All new employers to the Temporary Foreign Worker Program will be required to provide a copy of:
- Their business license; or
Should an employer not be required by a municipality to obtain a license or permit to operate, then the documents listed below may be provided instead:
- CRA documents including: T4 Summary of Remuneration Paid, Schedules 100 and 125 of the T2 Corporation Income Tax Return, T2125 Statement of Business or Professional Activities;
- business contracts for goods and/or services;
- provincial workers compensation clearance letter or other appropriate provincial documentation; and
- attestation by a lawyer, notary public or chartered accountant confirming that the employer exists and the type of business the employer operates.
Upon request, returning employers may also be asked to submit any or all of the documents listed above.
It’s worth noting the use of the word “and” (which I have italicized) above. Employers will presumably have to submit all of that information. If you’re an Employer located in a municipality that doesn’t require a business license or permit, I feel your pain.
All returning employers must demonstrate that they have met the terms and conditions of employment set out in previous LMO confirmation letters. In addition, some employers may be required to submit documentation to support any or all of the following documents:
- payroll records;
- time sheets;
- job descriptions;
- copies of the employer-employee contract;
- collective agreements;
- TFW’s work permit ;
- provincial workers compensation clearance letter or other appropriate provincial documentation;
- receipts for private health insurance (if applicable);
- receipts for transportation costs; and
- information about accommodations provided by the employer.
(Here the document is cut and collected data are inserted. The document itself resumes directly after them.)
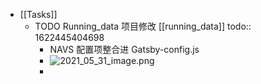 - [[Tasks]]
	- TODO Running_data 项目修改 [[running_data]]
	  todo:: 1622445404698
		- NAVS 配置项整合进 Gatsby-config.js
		- ![2021_05_31_image.png](https://cdn.logseq.com/%2F2b341d04-37ec-4bd4-ad24-dd7eaf6f1744765140e9-6b11-4dcd-99b9-9036ba9c93e12021_05_31_image.png?Expires=4776045737&Signature=Nm6oT5EUcFznsxLVgs0RFk6wS7k8aV-roW6X~QKiG9h4K3GKkW4HqlXurmYPSL75da9wLxDT0WIiJst0KA3B6BjjZ4Jp4dnSk2JDEU-xO3a~eygLM0LCRvIF1U1Oq2gHBVHVTcnuTCoO6W05NVQDHwzu74X8cfUf51DspfjoM7U7evtFQ2tUr-AjU24pd4tEgvPfyWSw9oNGhlof1KmgEfJ3sv6HlqAtrSkg295C5mq7TXkZYy0D4opHBM1u2ZXAegTTxs-zwQj9GCw2Ser4TobyUQ39HL0e6jF7FkSwOJgcZvJR6R4Hm4uJNmyV2Kt9Qi2oVFMh8JWbAhLS8TL8jw__&Key-Pair-Id=APKAJE5CCD6X7MP6PTEA)
		-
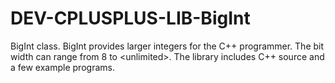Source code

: DEV-CPLUSPLUS-LIB-BigInt
========================

BigInt class. BigInt provides larger integers for the C++ programmer. The bit width can range from 8 to &lt;unlimited>. The library  includes C++ source and a few example programs.
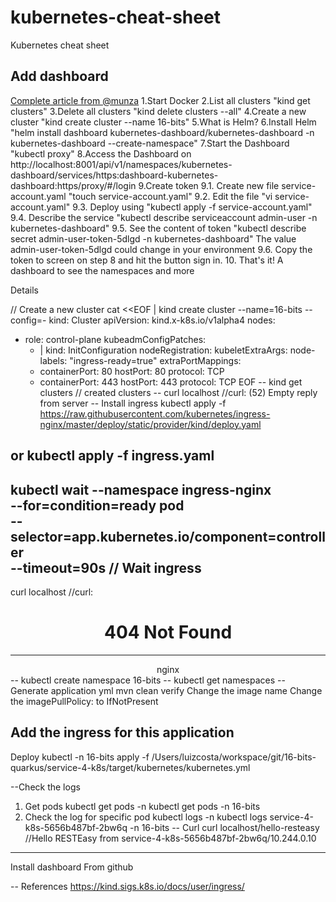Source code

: # kubernetes-cheat-sheet
Kubernetes cheat sheet


## Add dashboard
[Complete article from @munza](https://medium.com/@munza/local-kubernetes-with-kind-helm-dashboard-41152e4b3b3d)
1.Start Docker
2.List all clusters "kind get clusters"
3.Delete all clusters "kind delete clusters --all"
4.Create a new cluster "kind create cluster --name 16-bits"
5.What is Helm?
6.Install Helm "helm install dashboard kubernetes-dashboard/kubernetes-dashboard -n kubernetes-dashboard --create-namespace"
7.Start the Dashboard "kubectl proxy"
8.Access the Dashboard on http://localhost:8001/api/v1/namespaces/kubernetes-dashboard/services/https:dashboard-kubernetes-dashboard:https/proxy/#/login
9.Create token
9.1. Create new file service-account.yaml "touch service-account.yaml"
9.2. Edit the file "vi service-account.yaml"
9.3. Deploy using "kubectl apply -f service-account.yaml"
9.4. Describe the service "kubectl describe serviceaccount admin-user -n kubernetes-dashboard"
9.5. See the content of token "kubectl describe secret admin-user-token-5dlgd -n kubernetes-dashboard" The value admin-user-token-5dlgd could change in your environment
9.6. Copy the token to screen on step 8 and hit the button sign in.
10. That's it! A dashboard to see the namespaces and more


Details

// Create a new cluster
cat <<EOF | kind create cluster --name=16-bits --config=-
kind: Cluster
apiVersion: kind.x-k8s.io/v1alpha4
nodes:
- role: control-plane
  kubeadmConfigPatches:
  - |
    kind: InitConfiguration
    nodeRegistration:
      kubeletExtraArgs:
        node-labels: "ingress-ready=true"
  extraPortMappings:
  - containerPort: 80
    hostPort: 80
    protocol: TCP
  - containerPort: 443
    hostPort: 443
    protocol: TCP
EOF
--
kind get clusters // created clusters
--
curl localhost //curl: (52) Empty reply from server
-- Install ingress
kubectl apply -f https://raw.githubusercontent.com/kubernetes/ingress-nginx/master/deploy/static/provider/kind/deploy.yaml

or 
kubectl apply -f ingress.yaml
--
kubectl wait --namespace ingress-nginx \
  --for=condition=ready pod \
  --selector=app.kubernetes.io/component=controller \
  --timeout=90s
  // Wait ingress
--
curl localhost //curl: 
<html>
<head><title>404 Not Found</title></head>
<body>
<center><h1>404 Not Found</h1></center>
<hr><center>nginx</center>
</body>
</html>
--
kubectl create namespace 16-bits
--
kubectl get namespaces
--
Generate application yml
mvn clean verify
Change the image name 
Change the imagePullPolicy: to IfNotPresent

Add the ingress for this application
---
Deploy
kubectl -n 16-bits apply -f /Users/luizcosta/workspace/git/16-bits-quarkus/service-4-k8s/target/kubernetes/kubernetes.yml

--Check the logs
1. Get pods
kubectl get pods -n <namespace>
kubectl get pods -n 16-bits
2. Check the log for specific pod
kubectl logs <pod-name> -n <namespace>
kubectl logs service-4-k8s-5656b487bf-2bw6q -n 16-bits
--
Curl
curl localhost/hello-resteasy //Hello RESTEasy from service-4-k8s-5656b487bf-2bw6q/10.244.0.10

---
Install dashboard
From github

--
References
https://kind.sigs.k8s.io/docs/user/ingress/
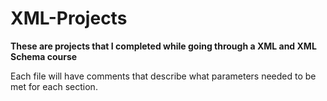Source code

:# XML-Projects
**These are projects that I completed while going through a XML and XML Schema course**

Each file will have comments that describe what parameters needed to be met for each section.

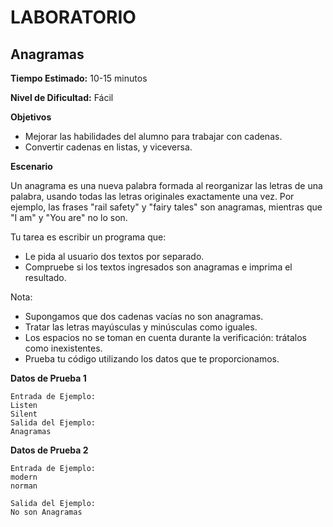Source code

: # LABORATORIO

## Anagramas

**Tiempo Estimado:**
10-15 minutos

**Nivel de Dificultad:**
Fácil

**Objetivos**
- Mejorar las habilidades del alumno para trabajar con cadenas.
- Convertir cadenas en listas, y viceversa.

**Escenario**

Un anagrama es una nueva palabra formada al reorganizar las letras de una palabra, usando todas las letras
originales exactamente una vez. Por ejemplo, las frases "rail safety" y "fairy tales" son anagramas, mientras que
"I am" y "You are" no lo son.

Tu tarea es escribir un programa que:
- Le pida al usuario dos textos por separado.
- Compruebe si los textos ingresados son anagramas e imprima el resultado.

Nota:
- Supongamos que dos cadenas vacías no son anagramas.
- Tratar las letras mayúsculas y minúsculas como iguales.
- Los espacios no se toman en cuenta durante la verificación: trátalos como inexistentes.
- Prueba tu código utilizando los datos que te proporcionamos.

**Datos de Prueba 1**

    Entrada de Ejemplo:
    Listen
    Silent
    Salida del Ejemplo:
    Anagramas

**Datos de Prueba 2**

    Entrada de Ejemplo:
    modern
    norman
    
    Salida del Ejemplo:
    No son Anagramas
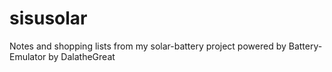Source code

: # sisusolar
Notes and shopping lists from my solar-battery project powered by Battery-Emulator by DalatheGreat
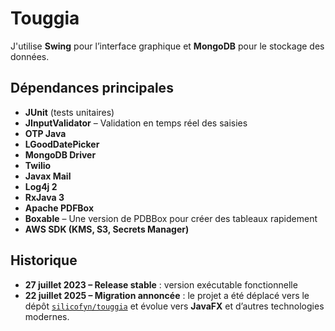 # Touggia

J'utilise **Swing** pour l’interface graphique et **MongoDB** pour le stockage des données.

## Dépendances principales

- **JUnit** (tests unitaires)
- **JInputValidator** – Validation en temps réel des saisies
- **OTP Java**
- **LGoodDatePicker** 
- **MongoDB Driver** 
- **Twilio** 
- **Javax Mail** 
- **Log4j 2**
- **RxJava 3** 
- **Apache PDFBox** 
- **Boxable** – Une version de PDBBox pour créer des tableaux rapidement
- **AWS SDK (KMS, S3, Secrets Manager)** 

## Historique

- **27 juillet 2023 – Release stable** :  version exécutable fonctionnelle 
- **22 juillet 2025 – Migration annoncée** : le projet a été déplacé vers le dépôt [`silicofyn/touggia`](https://github.com/silicofyn/touggia) et évolue vers **JavaFX** et d’autres technologies modernes.
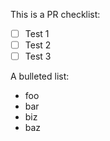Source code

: This is a PR checklist:
- [ ] Test 1
- [ ] Test 2
- [ ] Test 3

A bulleted list:
* foo
* bar
* biz
* baz
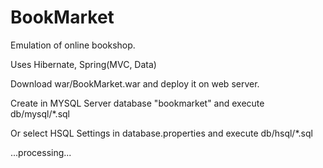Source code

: # BookMarket

Emulation of online bookshop.

Uses Hibernate, Spring(MVC, Data)

Download war/BookMarket.war and deploy it on web server.

Create in MYSQL Server database "bookmarket" and execute db/mysql/*.sql

Or select HSQL Settings in database.properties  and execute db/hsql/*.sql

...processing...
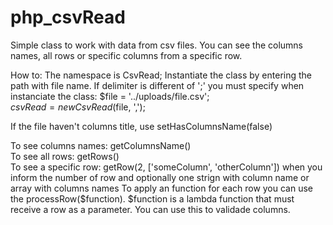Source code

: # php_csvRead
Simple class to work with data from csv files.
You can see the columns names, all rows or specific columns from a specific row.

How to:
The namespace is CsvRead;
Instantiate the class by entering the path with file name. If delimiter is different of ';' you must specify when instanciate the class:
 $file = '../uploads/file.csv';  
 $csvRead = new CsvRead($file, ',');  
 
If the file haven't columns title, use setHasColumnsName(false)  

To see columns names: getColumnsName()  
To see all rows: getRows()  
To see a specific row: getRow(2, ['someColumn', 'otherColumn']) when you inform the number of row and optionally one strign with column name or array with columns names
To apply an function for each row you can use the processRow($function). $function is a lambda function that must receive a row as a parameter. You can use this to validade columns.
If it appears that employers did not fully respect the terms and conditions of employment set out in the LMO confirmation letters and annexes (if applicable), the employer will have the opportunity to provide a rationale. The government will then work with the employer to implement the appropriate corrective action, which may include providing compensation to the foreign worker. Employers may be found non-compliant if they refuse to provide a rationale and/or provide only partial compensation to the TFW
There is no word yet on which employees will have to provide any or all of the above documents. However, I can only see this extending the time that it takes to process Labour Market Opinion applications. I’m really not sure what the intended benefit is.
Effect of Non-Compliance
If the employer is found to be non-compliant:
- Service Canada may issue a negative LMO and revoke all positions on confirmed LMOs for which work permits have not yet been issued.
- CIC may deem the employer ineligible to hire TFWs for two years. The employer’s name, address and period of ineligibility may also be published on a list of ineligible employers posted on the CIC website.
These changes are pretty intense. Considering that Labour Market Opinions are currently only being issued for one year, employers are going to be significantly, and frequently, burdened by these new requirements.
The effects of non-compliance also dramatically increase the likelihood that a LMO decision may finally be judicially reviewed now that the costs of refusal potentially have grave consequences.